The Gods looked wistfully on one another. It would be health to them all to have Fenrir bound, but who would lose his hand to have it done? One and then another of the Æsir stepped backward. But not Tyr, the brave swordsman. He stepped to Fenrir and laid his left hand before those tremendous jaws.

"Not thy left hand—thy swordhand, O Tyr," growled Fenrir, and Tyr put his swordhand into that terrible mouth.

Then the cord Gleipnir was put upon Fenrir. With fiery eyes he watched the Gods bind him. When the binding was on him he stretched himself as before. He stretched himself to a monstrous size but the binding did not break off him. Then with fury he snapped his jaws upon the hand, and Tyr's hand, the swordsman's hand, was torn off.

But Fenrir was bound. They fixed a mighty chain to the fetter, and they passed the chain through a hole they bored through a great rock. The monstrous Wolf made terrible efforts to break loose, but the rock and the chain and the fetter held. Then seeing him secured, and to avenge the loss of Tyr's hand, the Gods took Tyr's sword and drove it to the hilt through his underjaw. Horribly the Wolf howled. Mightily the foam flowed down from his jaws. That foam flowing made a river that is called Von—a river of fury that flowed on until Ragnarök came, the Twilight of the Gods.


BALDUR'S DOOM

In Asgard there were two places that meant strength and joy to the Æsir and the Vanir: one was the garden where grew the apples that Iduna gathered, and the other was the Peace Stead, where, in a palace called Breidablik, Baldur the Well-Beloved dwelt.

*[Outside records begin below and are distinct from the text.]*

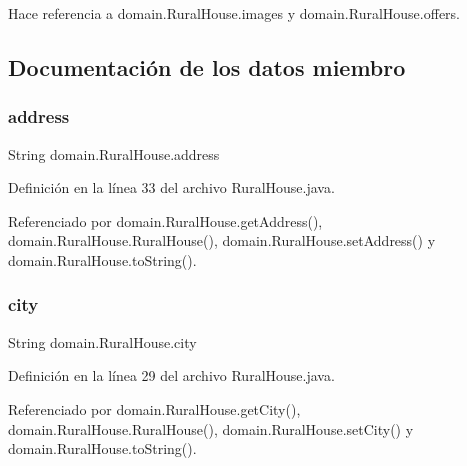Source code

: Hace referencia a domain.\+Rural\+House.\+images y domain.\+Rural\+House.\+offers.



\subsection{Documentación de los datos miembro}
\mbox{\label{classdomain_1_1_rural_house_a6ba346c74cb3404ca6d04a2ebae730d3}} 
\subsubsection{\texorpdfstring{address}{address}}
{\footnotesize\ttfamily String domain.\+Rural\+House.\+address\hspace{0.3cm}{\ttfamily [private]}}



Definición en la línea 33 del archivo Rural\+House.\+java.



Referenciado por domain.\+Rural\+House.\+get\+Address(), domain.\+Rural\+House.\+Rural\+House(), domain.\+Rural\+House.\+set\+Address() y domain.\+Rural\+House.\+to\+String().

\mbox{\label{classdomain_1_1_rural_house_a4ac1bd1de58f97487abbcb8dc27a8077}} 
\subsubsection{\texorpdfstring{city}{city}}
{\footnotesize\ttfamily String domain.\+Rural\+House.\+city\hspace{0.3cm}{\ttfamily [private]}}



Definición en la línea 29 del archivo Rural\+House.\+java.



Referenciado por domain.\+Rural\+House.\+get\+City(), domain.\+Rural\+House.\+Rural\+House(), domain.\+Rural\+House.\+set\+City() y domain.\+Rural\+House.\+to\+String().

\mbox{\label{classdomain_1_1_rural_house_afdc9d7b70bcc6baa94cae033a5684f0e}} 
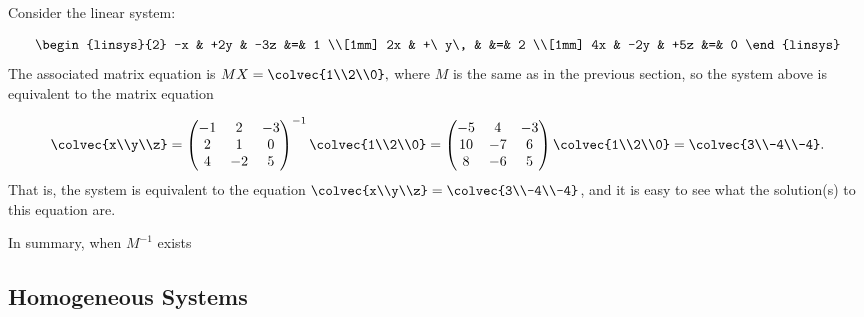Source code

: \begin{example}
Consider the linear system:

\[
      \begin{linsys}{2}
            -x & +2y & -3z         &=& 1  \\[1mm]
            2x & +\ y\,   &             &=& 2 \\[1mm]
            4x & -2y & +5z         &=& 0  
      \end{linsys}
\]
The associated matrix equation is $MX=\colvec{1\\2\\0},$ where \(M\) is the same as in the previous section, so the system above is equivalent to the matrix equation

\[
\colvec{x\\y\\z}=\begin{pmatrix}
-1 & 2 & -3 \\
2 & 1 & 0 \\
4 & -2 & 5 \\
\end{pmatrix}^{-1}\colvec{1\\2\\0}
=\begin{pmatrix}
-5 & 4 & -3 \\
10 & -7 & 6 \\
 8 & -6 & 5 \\
\end{pmatrix}\colvec{1\\2\\0}
=\colvec{3\\-4\\-4}.
\]
That is, the system is equivalent to the equation $\colvec{x\\y\\z}=\colvec{3\\-4\\-4}$, and it is easy to see what the solution(s) to this equation are. 
\end{example}
In summary, when $M^{-1}$ exists 

\begin{center}
\end{center}



\subsection{Homogeneous Systems}

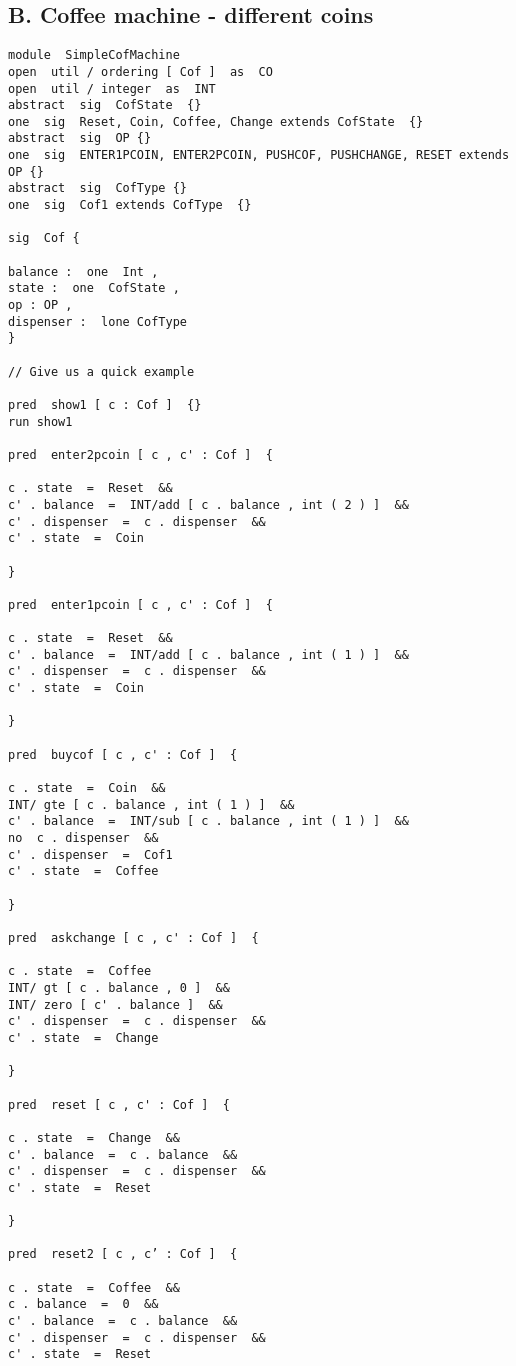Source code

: \documentclass[a4paper,12pt]{extarticle}
\begin{document}
\subsection{B.  Coffee machine - different coins}
\begin{verbatim}
module  SimpleCofMachine
open  util / ordering [ Cof ]  as  CO
open  util / integer  as  INT
abstract  sig  CofState  {}
one  sig  Reset, Coin, Coffee, Change extends CofState  {}
abstract  sig  OP {}
one  sig  ENTER1PCOIN, ENTER2PCOIN, PUSHCOF, PUSHCHANGE, RESET extends OP {}
abstract  sig  CofType {}
one  sig  Cof1 extends CofType  {}

sig  Cof {

balance :  one  Int ,
state :  one  CofState ,
op : OP ,
dispenser :  lone CofType
}

// Give us a quick example

pred  show1 [ c : Cof ]  {}
run show1

pred  enter2pcoin [ c , c' : Cof ]  {

c . state  =  Reset  &&
c' . balance  =  INT/add [ c . balance , int ( 2 ) ]  &&
c' . dispenser  =  c . dispenser  &&
c' . state  =  Coin

}

pred  enter1pcoin [ c , c' : Cof ]  {

c . state  =  Reset  &&
c' . balance  =  INT/add [ c . balance , int ( 1 ) ]  &&
c' . dispenser  =  c . dispenser  &&
c' . state  =  Coin

}

pred  buycof [ c , c' : Cof ]  {

c . state  =  Coin  &&
INT/ gte [ c . balance , int ( 1 ) ]  &&
c' . balance  =  INT/sub [ c . balance , int ( 1 ) ]  &&
no  c . dispenser  &&
c' . dispenser  =  Cof1
c' . state  =  Coffee

}

pred  askchange [ c , c' : Cof ]  {

c . state  =  Coffee
INT/ gt [ c . balance , 0 ]  &&
INT/ zero [ c' . balance ]  &&
c' . dispenser  =  c . dispenser  &&
c' . state  =  Change

}

pred  reset [ c , c' : Cof ]  {

c . state  =  Change  &&
c' . balance  =  c . balance  &&
c' . dispenser  =  c . dispenser  &&
c' . state  =  Reset

}

pred  reset2 [ c , c’ : Cof ]  {

c . state  =  Coffee  &&
c . balance  =  0  &&
c' . balance  =  c . balance  &&
c' . dispenser  =  c . dispenser  &&
c' . state  =  Reset


\end{verbatim}
\end{document}
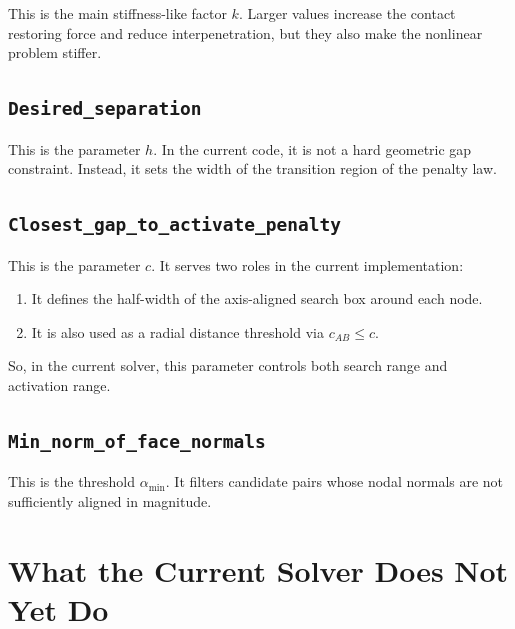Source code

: \documentclass[11pt]{article}
\begin{document}
This is the main stiffness-like factor $k$. Larger values increase the contact restoring force and reduce interpenetration, but they also make the nonlinear problem stiffer.

\subsection{\texttt{Desired\_separation}}

This is the parameter $h$. In the current code, it is not a hard geometric gap constraint. Instead, it sets the width of the transition region of the penalty law.

\subsection{\texttt{Closest\_gap\_to\_activate\_penalty}}

This is the parameter $c$. It serves two roles in the current implementation:
\begin{enumerate}[leftmargin=*]
\item It defines the half-width of the axis-aligned search box around each node.
\item It is also used as a radial distance threshold via $c_{AB} \le c$.
\end{enumerate}

So, in the current solver, this parameter controls both search range and activation range.

\subsection{\texttt{Min\_norm\_of\_face\_normals}}

This is the threshold $\alpha_{\min}$. It filters candidate pairs whose nodal normals are not sufficiently aligned in magnitude.

\section{What the Current Solver Does Not Yet Do}
\end{document}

In the Peace Stead no crime had ever been committed, no blood had ever been shed, no falseness had ever been spoken. Contentment came into the minds of all in Asgard when they thought upon this place. Ah! Were it not that the Peace Stead was there, happy with Baldur's presence, the minds of the Æsir and the Vanir might have become gloomy and stern from thinking on the direful things that were arrayed against them.